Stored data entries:
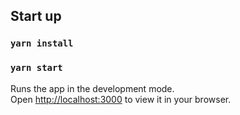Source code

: ## Start up

### `yarn install`

### `yarn start`

Runs the app in the development mode.\
Open [http://localhost:3000](http://localhost:3000) to view it in your browser.
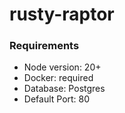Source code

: # rusty-raptor


### Requirements
- Node version: 20+
- Docker: required
- Database: Postgres
- Default Port: 80
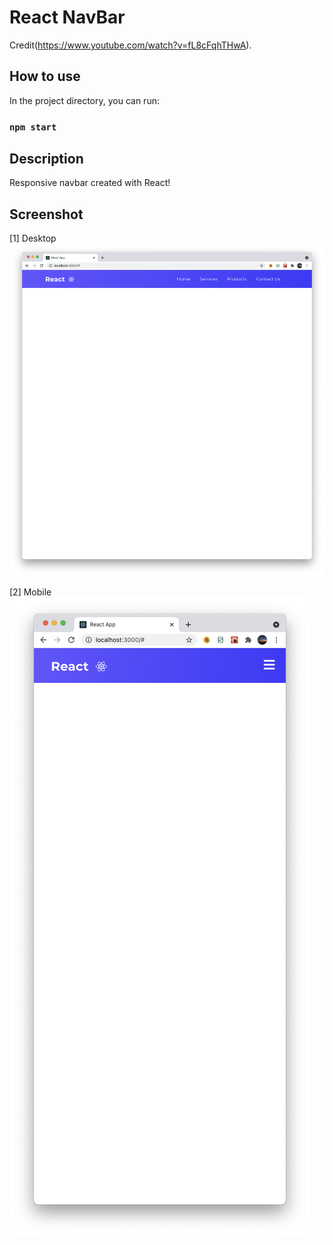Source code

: # React NavBar

Credit(https://www.youtube.com/watch?v=fL8cFqhTHwA).

## How to use
In the project directory, you can run:
### `npm start`

## Description
Responsive navbar created with React!

## Screenshot

[1] Desktop
![Screenshot](Desktop.png)

[2] Mobile
![Screenshot](Mobile.png)
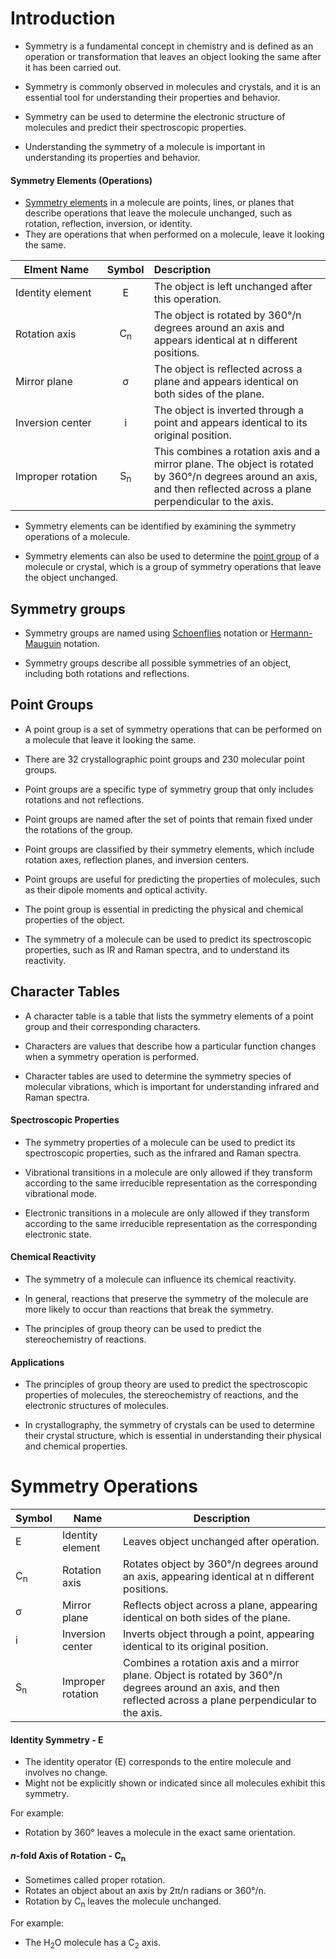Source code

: 
# Introduction

-   Symmetry is a fundamental concept in chemistry and is defined as an operation or transformation that leaves an object looking the same after it has been carried out.

-   Symmetry is commonly observed in molecules and crystals, and it is an essential tool for understanding their properties and behavior.

-   Symmetry can be used to determine the electronic structure of molecules and predict their spectroscopic properties.

-   Understanding the symmetry of a molecule is important in understanding its properties and behavior.

#### Symmetry Elements (Operations)

-   <u>Symmetry elements</u> in a molecule are points, lines, or planes that describe operations that leave the molecule unchanged, such as rotation, reflection, inversion, or identity.
-   They are operations that when performed on a molecule, leave it looking the same.

| Elment Name                                                 |    Symbol     | Description                                                                                                                                                            |
| ----------------------------------------------------------- |:-------------:|:---------------------------------------------------------------------------------------------------------------------------------------------------------------------- |
| Identity element                                            |       E       | The object is left unchanged after this operation.                                                                                                                     |
| Rotation axis                                               | C<sub>n</sub> | The object is rotated by 360°/n degrees around an axis and appears identical at n different positions.                                                                 |
| Mirror plane                                                |       σ       | The object is reflected across a plane and appears identical on both sides of the plane.                                                                               |
| Inversion center                                            |       i       | The object is inverted through a point and appears identical to its original position.                                                                                 |
| <span style="white-space: nowrap;">Improper rotation</span> | S<sub>n</sub> | This combines a rotation axis and a mirror plane. The object is rotated by 360°/n degrees around an axis, and then reflected across a plane perpendicular to the axis. |

-   Symmetry elements can be identified by examining the symmetry operations of a molecule.

-   Symmetry elements can also be used to determine the <u>point group</u> of a molecule or crystal, which is a group of symmetry operations that leave the object unchanged.


## Symmetry groups

-   Symmetry groups are named using <u>Schoenflies</u> notation or <u>Hermann-Mauguin</u> notation.

-   Symmetry groups describe all possible symmetries of an object, including both rotations and reflections.


## Point Groups

-   A point group is a set of symmetry operations that can be performed on a molecule that leave it looking the same.

-   There are 32 crystallographic point groups and 230 molecular point groups.

-   Point groups are a specific type of symmetry group that only includes rotations and not reflections.

-   Point groups are named after the set of points that remain fixed under the rotations of the group.

-   Point groups are classified by their symmetry elements, which include rotation axes, reflection planes, and inversion centers.

-   Point groups are useful for predicting the properties of molecules, such as their dipole moments and optical activity.

-   The point group is essential in predicting the physical and chemical properties of the object.

-   The symmetry of a molecule can be used to predict its spectroscopic properties, such as IR and Raman spectra, and to understand its reactivity.


## Character Tables

-   A character table is a table that lists the symmetry elements of a point group and their corresponding characters.

-   Characters are values that describe how a particular function changes when a symmetry operation is performed.

-   Character tables are used to determine the symmetry species of molecular vibrations, which is important for understanding infrared and Raman spectra.



#### Spectroscopic Properties

-   The symmetry properties of a molecule can be used to predict its spectroscopic properties, such as the infrared and Raman spectra.

-   Vibrational transitions in a molecule are only allowed if they transform according to the same irreducible representation as the corresponding vibrational mode.

-   Electronic transitions in a molecule are only allowed if they transform according to the same irreducible representation as the corresponding electronic state.

#### Chemical Reactivity

-   The symmetry of a molecule can influence its chemical reactivity.

-   In general, reactions that preserve the symmetry of the molecule are more likely to occur than reactions that break the symmetry.

-   The principles of group theory can be used to predict the stereochemistry of reactions.

#### Applications

-   The principles of group theory are used to predict the spectroscopic properties of molecules, the stereochemistry of reactions, and the electronic structures of molecules.

-   In crystallography, the symmetry of crystals can be used to determine their crystal structure, which is essential in understanding their physical and chemical properties.

# Symmetry Operations

| Symbol | Name               | Description                                                                                                                                      |
| ------ | ------------------ | ------------------------------------------------------------------------------------------------------------------------------------------------ |
| E      | Identity element   | Leaves object unchanged after operation.                                                                                                         |
| C<sub>n</sub>      | Rotation axis      | Rotates object by 360°/n degrees around an axis, appearing identical at n different positions.                                                   |
| σ      | Mirror plane       | Reflects object across a plane, appearing identical on both sides of the plane.                                                                   |
| i      | Inversion center   | Inverts object through a point, appearing identical to its original position.                                                                     |
| S<sub>n</sub>      | Improper rotation  | Combines a rotation axis and a mirror plane. Object is rotated by 360°/n degrees around an axis, and then reflected across a plane perpendicular to the axis. |

#### Identity Symmetry - E

- The identity operator (E) corresponds to the entire molecule and involves no change.  
- Might not be explicitly shown or indicated since all molecules exhibit this symmetry.

For example:
- Rotation by 360° leaves a molecule in the exact same orientation.
  
#### *n*-fold Axis of Rotation - C<sub>n</sub>

- Sometimes called proper rotation.
- Rotates an object about an axis by 2π/n radians or 360°/n.
- Rotation by C<sub>n</sub> leaves the molecule unchanged.

For example:
- The H<sub>2</sub>O molecule has a C<sub>2</sub> axis.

=== Aim of the task ===
In the records above, locate each line with the word "when". Copy all such lines.

=== Output of the task ===
-   They are operations that when performed on a molecule, leave it looking the same.
-   Characters are values that describe how a particular function changes when a symmetry operation is performed.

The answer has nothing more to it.